Parks are Critical Urban Infrastructure: The Use of Urban Green Space in New York City During COVID-19

Timon McPhearson, New York.  Christopher Kennedy, New York.  Bianca Lopez, Amherst.  Emily Maxwell, New York. 
6 October 2020

Many voices. Greener cities. Better cities.

More people are changing how they use green and open spaces in New York during COVID-19, but we found the perception of access to these spaces remains unequal, and reduction in funding further compromises the ability of parks managers and city officials to manage these significant shifts in use.
Urban green spaces have long been a refuge for city dwellers, especially in times of crisis, but how has the COVID-19 pandemic affected the use and importance of urban green and open spaces? Are they perceived or used differently during this time? Who has access historically, but also during COVID-19? And can current and future social distancing and budgetary policies impact this access?

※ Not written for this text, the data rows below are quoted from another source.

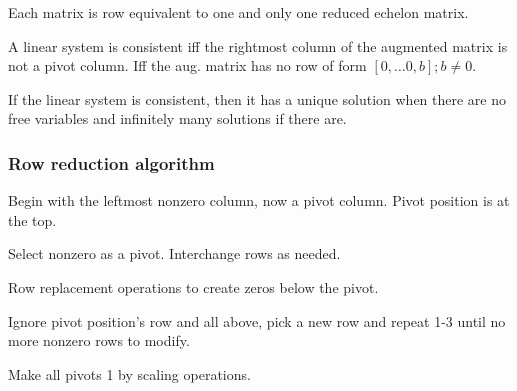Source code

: \begin{card}
    \begin{theorem}
        Each matrix is row equivalent to one and only one reduced
        echelon matrix.
    \end{theorem}

    \begin{theorem}
    A linear system is consistent iff the rightmost column of the
    augmented matrix is not a pivot column. Iff the aug. matrix
    has no row of form
    $[ 0, \dots 0, b ]; b \neq 0$.

    If the linear system is consistent, then it has a unique solution
    when there are no free variables and infinitely many solutions if
    there are.
    \end{theorem}

    \subsubsection{Row reduction algorithm}
    \begin{compactenum}
    \item Begin with the leftmost nonzero column, now a pivot column.
        Pivot position is at the top.
    \item Select nonzero as a pivot. Interchange rows as needed.
    \item Row replacement operations to create zeros below the pivot.
    \item Ignore pivot position's row and all above, pick a new row and repeat 1-3 until no
        more nonzero rows to modify.
    \item Make all pivots 1 by scaling operations.
    \end{compactenum}
\end{card}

In cities like New York, which was hard-hit by the impacts of the pandemic early on, reports of increased park use in some areas signaled a radical shift in mobility and demand for services as communities across the region adapted to new social distancing policies and mandates. With some parks and natural areas closed, while others partially restricted, the Urban Systems Lab in collaboration with The Nature Conservancy in New York,Building Healthy Communities NYC, and the New York State Health Foundation launched a social survey from 13 May to 15 June 2020 to better understand the shifts in use, importance, and perceived access to urban green spaces across the five boroughs. Our aim was to capture a snapshot during a critical time period following some of the worst health impacts in the City, but, before New York State entered into Phase 3 and 4, when restaurants and businesses partially reopened. In total, we received 1,372 responses to a NYC survey, and 1,145 people completed over 70 percent of the survey questions used for analysis.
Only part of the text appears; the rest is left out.